Provided material: Begin

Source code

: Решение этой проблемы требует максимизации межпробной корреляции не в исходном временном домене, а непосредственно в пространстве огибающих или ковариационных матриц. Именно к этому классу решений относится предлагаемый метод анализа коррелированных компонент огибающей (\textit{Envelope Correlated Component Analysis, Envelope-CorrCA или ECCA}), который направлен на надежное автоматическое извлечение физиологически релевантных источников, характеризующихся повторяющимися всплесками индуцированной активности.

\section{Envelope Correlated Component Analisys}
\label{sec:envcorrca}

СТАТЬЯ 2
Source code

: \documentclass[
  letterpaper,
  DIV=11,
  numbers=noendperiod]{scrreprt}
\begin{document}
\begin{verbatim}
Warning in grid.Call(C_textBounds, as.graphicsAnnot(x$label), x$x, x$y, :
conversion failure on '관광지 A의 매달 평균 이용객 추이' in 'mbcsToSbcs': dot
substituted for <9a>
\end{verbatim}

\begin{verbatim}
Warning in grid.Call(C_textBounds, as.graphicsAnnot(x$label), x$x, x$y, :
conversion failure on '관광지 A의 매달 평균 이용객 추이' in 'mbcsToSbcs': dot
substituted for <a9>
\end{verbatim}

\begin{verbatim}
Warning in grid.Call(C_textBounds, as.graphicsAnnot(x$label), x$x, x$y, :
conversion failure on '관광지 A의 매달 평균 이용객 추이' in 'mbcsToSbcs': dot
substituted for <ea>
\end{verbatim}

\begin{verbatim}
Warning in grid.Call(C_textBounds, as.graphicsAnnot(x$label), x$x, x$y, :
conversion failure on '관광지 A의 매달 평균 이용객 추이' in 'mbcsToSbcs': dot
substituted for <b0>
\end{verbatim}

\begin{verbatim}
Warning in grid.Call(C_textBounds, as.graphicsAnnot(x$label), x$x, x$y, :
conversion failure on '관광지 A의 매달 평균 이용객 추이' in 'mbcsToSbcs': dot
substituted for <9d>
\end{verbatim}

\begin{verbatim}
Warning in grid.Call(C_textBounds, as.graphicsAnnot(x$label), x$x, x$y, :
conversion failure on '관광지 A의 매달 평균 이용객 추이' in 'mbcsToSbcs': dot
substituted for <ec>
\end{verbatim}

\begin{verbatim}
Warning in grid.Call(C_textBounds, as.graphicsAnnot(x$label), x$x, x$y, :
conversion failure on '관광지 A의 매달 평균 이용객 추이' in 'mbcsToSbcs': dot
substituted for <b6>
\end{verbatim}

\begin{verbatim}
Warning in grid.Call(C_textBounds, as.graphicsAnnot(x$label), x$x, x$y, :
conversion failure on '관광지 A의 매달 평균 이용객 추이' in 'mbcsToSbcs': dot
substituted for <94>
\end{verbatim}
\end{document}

Provided material: End
Provided material: Begin

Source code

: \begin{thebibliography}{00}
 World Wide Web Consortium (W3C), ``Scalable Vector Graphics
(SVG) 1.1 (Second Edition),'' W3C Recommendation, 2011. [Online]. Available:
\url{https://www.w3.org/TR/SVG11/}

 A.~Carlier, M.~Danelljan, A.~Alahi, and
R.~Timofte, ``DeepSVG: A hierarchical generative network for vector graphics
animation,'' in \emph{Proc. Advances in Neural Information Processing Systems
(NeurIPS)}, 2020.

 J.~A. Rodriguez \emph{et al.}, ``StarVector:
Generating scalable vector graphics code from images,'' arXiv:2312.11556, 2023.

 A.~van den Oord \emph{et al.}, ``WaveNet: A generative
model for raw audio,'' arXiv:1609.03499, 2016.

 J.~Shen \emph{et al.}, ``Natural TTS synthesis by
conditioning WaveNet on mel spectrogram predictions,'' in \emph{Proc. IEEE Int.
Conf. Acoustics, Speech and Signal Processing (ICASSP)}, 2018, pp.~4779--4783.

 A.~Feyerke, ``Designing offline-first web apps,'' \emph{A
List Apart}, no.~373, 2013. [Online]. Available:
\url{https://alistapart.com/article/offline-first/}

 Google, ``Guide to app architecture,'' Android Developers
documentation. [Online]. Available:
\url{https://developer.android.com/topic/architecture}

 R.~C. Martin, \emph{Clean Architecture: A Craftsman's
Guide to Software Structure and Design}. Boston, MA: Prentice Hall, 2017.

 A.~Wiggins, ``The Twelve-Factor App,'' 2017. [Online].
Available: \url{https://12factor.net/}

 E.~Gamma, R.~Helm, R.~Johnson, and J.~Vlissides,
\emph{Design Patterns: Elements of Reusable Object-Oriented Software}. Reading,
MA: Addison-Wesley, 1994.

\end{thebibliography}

Provided material: End

→ **What needs to be done**:
Filter the records above down to the lines that hold the string "Online".

→ **Exercise response**:
(SVG) 1.1 (Second Edition),'' W3C Recommendation, 2011. [Online]. Available:
List Apart}, no.~373, 2013. [Online]. Available:
documentation. [Online]. Available:
 A.~Wiggins, ``The Twelve-Factor App,'' 2017. [Online].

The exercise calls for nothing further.